What it all comes down to is that communication stacks needs to be designed in such a way that they are secure. This mostly entails protecting the data path to disallow buffer overflows which are the normal entry points for attacks (ie: enforcing maximum buffer size limits in code and checking them) but as Travis pointed out with the side-channel attack, there are other vulnerabilities that could be exploited as well. And for the record, I'm pretty sure my stack is going to get hacked just for the sheer irony of me writing this post...
So the point is that hacking any communications protocol is possible, but contrary to the claims of the security company, the hack is not practical for taking over the nation's energy infrastructure.

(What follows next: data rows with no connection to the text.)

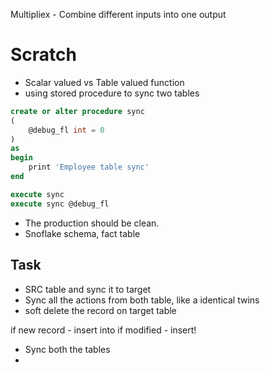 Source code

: Multipliex - Combine different inputs into one output

# Scratch
- Scalar valued vs Table valued function
- using stored procedure to sync two tables
```sql
create or alter procedure sync
(
	@debug_fl int = 0
)
as 
begin
	print 'Employee table sync'
end

execute sync 
execute sync @debug_fl 

```
- The production should be clean.
- Snoflake schema, fact table
## Task
- SRC table and sync it to target
- Sync all the actions from both table, like a identical twins
- soft delete the record on target table

if new record - insert into 
if modified - insert!

- Sync both the tables
-  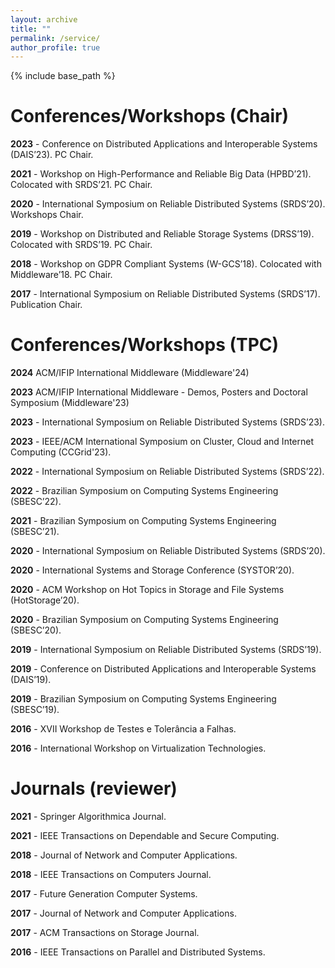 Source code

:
 ```yaml
---
layout: archive
title: ""
permalink: /service/
author_profile: true
---
```


{% include base_path %}

# Conferences/Workshops (Chair)

**2023** - Conference on Distributed Applications and Interoperable Systems (DAIS’23). PC Chair.

**2021** - Workshop on High-Performance and Reliable Big Data (HPBD’21). Colocated with SRDS’21. PC Chair.

**2020** - International Symposium on Reliable Distributed Systems (SRDS’20). Workshops Chair.

**2019** - Workshop on Distributed and Reliable Storage Systems (DRSS’19). Colocated with SRDS’19. PC Chair.

**2018** - Workshop on GDPR Compliant Systems (W-GCS’18). Colocated with Middleware’18. PC Chair.

**2017** - International Symposium on Reliable Distributed Systems (SRDS’17). Publication Chair.

# Conferences/Workshops (TPC)

**2024** ACM/IFIP International Middleware (Middleware'24)

**2023** ACM/IFIP International Middleware - Demos, Posters and Doctoral Symposium (Middleware'23)

**2023** - International Symposium on Reliable Distributed Systems (SRDS’23).

**2023** - IEEE/ACM International Symposium on Cluster, Cloud and Internet Computing (CCGrid'23).

**2022** - International Symposium on Reliable Distributed Systems (SRDS’22).

**2022** - Brazilian Symposium on Computing Systems Engineering (SBESC’22).

**2021** - Brazilian Symposium on Computing Systems Engineering (SBESC’21).

**2020** - International Symposium on Reliable Distributed Systems (SRDS’20).

**2020** - International Systems and Storage Conference (SYSTOR’20).

**2020** - ACM Workshop on Hot Topics in Storage and File Systems (HotStorage’20).

**2020** - Brazilian Symposium on Computing Systems Engineering (SBESC’20).

**2019** - International Symposium on Reliable Distributed Systems (SRDS’19).

**2019** - Conference on Distributed Applications and Interoperable Systems (DAIS’19).

**2019** - Brazilian Symposium on Computing Systems Engineering (SBESC’19).

**2016** - XVII Workshop de Testes e Tolerância a Falhas.

**2016** - International Workshop on Virtualization Technologies.

# Journals (reviewer)

**2021** - Springer Algorithmica Journal.

**2021** - IEEE Transactions on Dependable and Secure Computing.

**2018** - Journal of Network and Computer Applications.

**2018** - IEEE Transactions on Computers Journal.

**2017** - Future Generation Computer Systems.

**2017** - Journal of Network and Computer Applications.

**2017** - ACM Transactions on Storage Journal.

**2016** - IEEE Transactions on Parallel and Distributed Systems.
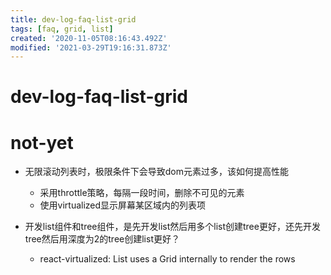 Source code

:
 ```yaml
---
title: dev-log-faq-list-grid
tags: [faq, grid, list]
created: '2020-11-05T08:16:43.492Z'
modified: '2021-03-29T19:16:31.873Z'
---
```


# dev-log-faq-list-grid

# not-yet

- 无限滚动列表时，极限条件下会导致dom元素过多，该如何提高性能
  - 采用throttle策略，每隔一段时间，删除不可见的元素
  - 使用virtualized显示屏幕某区域内的列表项

- 开发list组件和tree组件，是先开发list然后用多个list创建tree更好，还先开发tree然后用深度为2的tree创建list更好？
  - react-virtualized: List uses a Grid internally to render the rows
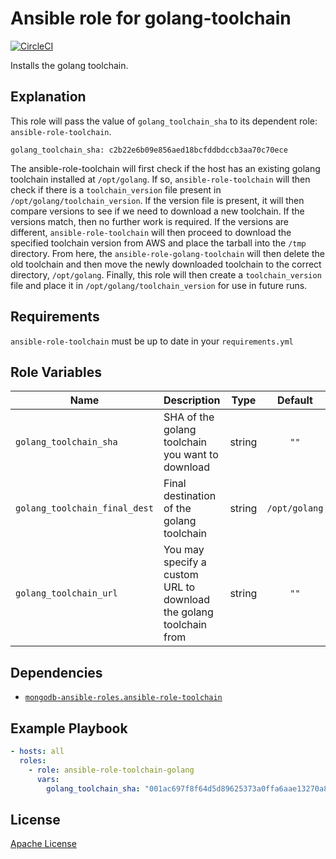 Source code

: Ansible role for golang-toolchain
=================================

[![CircleCI](https://img.shields.io/circleci/build/github/mongodb-ansible-roles/ansible-role-golang-toolchain/master?style=flat-square)](https://circleci.com/gh/mongodb-ansible-roles/ansible-role-golang-toolchain)

Installs the golang toolchain.

Explanation
-----------
This role will pass the value of `golang_toolchain_sha` to its dependent role: `ansible-role-toolchain`.

    golang_toolchain_sha: c2b22e6b09e856aed18bcfddbdccb3aa70c70ece

The ansible-role-toolchain will first check if the host has an existing golang toolchain installed at `/opt/golang`.
If so, `ansible-role-toolchain` will then check if there is a `toolchain_version` file present in `/opt/golang/toolchain_version`.
If the version file is present, it will then compare versions to see if we need to download a new toolchain. If the versions match, then no further work is required.
If the versions are different, `ansible-role-toolchain` will then proceed to download the specified toolchain version from AWS and place the tarball into the `/tmp` directory.
From here, the `ansible-role-golang-toolchain` will then delete the old toolchain and then move the newly downloaded toolchain to the correct directory, `/opt/golang`.
Finally, this role will then create a `toolchain_version` file and place it in `/opt/golang/toolchain_version` for use in future runs.

Requirements
------------

`ansible-role-toolchain` must be up to date in your `requirements.yml`

Role Variables
--------------

| Name | Description | Type | Default | Required |
|------|-------------|:----:|:-------:|:--------:|
| `golang_toolchain_sha` | SHA of the golang toolchain you want to download | string | `""` | yes |
| `golang_toolchain_final_dest` | Final destination of the golang toolchain | string | `/opt/golang` | yes |
| `golang_toolchain_url` | You may specify a custom URL to download the golang toolchain from | string | `""` | no |

Dependencies
------------

- [`mongodb-ansible-roles.ansible-role-toolchain`](https://github.com/mongodb-ansible-roles/ansible-role-toolchain)

Example Playbook
----------------

```yaml
- hosts: all
  roles:
    - role: ansible-role-toolchain-golang
      vars:
        golang_toolchain_sha: "001ac697f8f64d5d89625373a0ffa6aae13270a8"
```

License
-------

[Apache License](LICENSE)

All the meters are not connected by a local RF protocol as is assumed by the security company that published the alert. This is because there will be a variety of microcontrollers and communications protocols to handle the local wireless network, the local powerline network, and the backhaul to the utility. Contrary to the claims in the quote above, it won't be possible to take over a bunch of meters with Zigbee alone, because you would also need to compromise the backhaul as well. This will probably be difficult because I don't think even the utilities can agree on what the backhaul technology should be. The worst a hacker can do is attack a single meter if it fits all the limitations, and then it would just severely annoy their neighbor and this is assuming that the hacker can obtain the authentication codes for that residence. Instead of holding up the smart grid buildout until a committee can decide on security standards, which would be even more disastrous and possibly more vulnerable to hacking, we should be simultaneously testing the meters for vulnerabilities and updating the firmware to fix those that are found. We can't let fear stand in the way of progress...unless it involves AIG and Wall Street bonuses...Updated 2009-03-22: Just checked the driver to make sure I was enforcing the max buffer length to prevent a buffer overflow attack. Looks like it's okay...Yowzah.... Updated 2009-03-22: The buzz is reaching a crescendo. The issue just got posted to Slashdot which means that it's going to be seen by all the major news outlets on the web. Nothing more for me to do so I'm going to finish watching my anime. Updated 2009-03-23: Apologies to Aurelien Francillon, the author of the paper and the PPT on the Harvard architecture buffer overflow attack. I didn't realize that I had previously traded emails with him where he shared links to medical groups working on wireless outpatient monitoring for the elderly with me. This whole post reeks of my frustration on the potential for this security issue to derail the energy grid upgrade which I see as a potential way to decrease the US's energy consumption and for the country to contribute to improving the environment.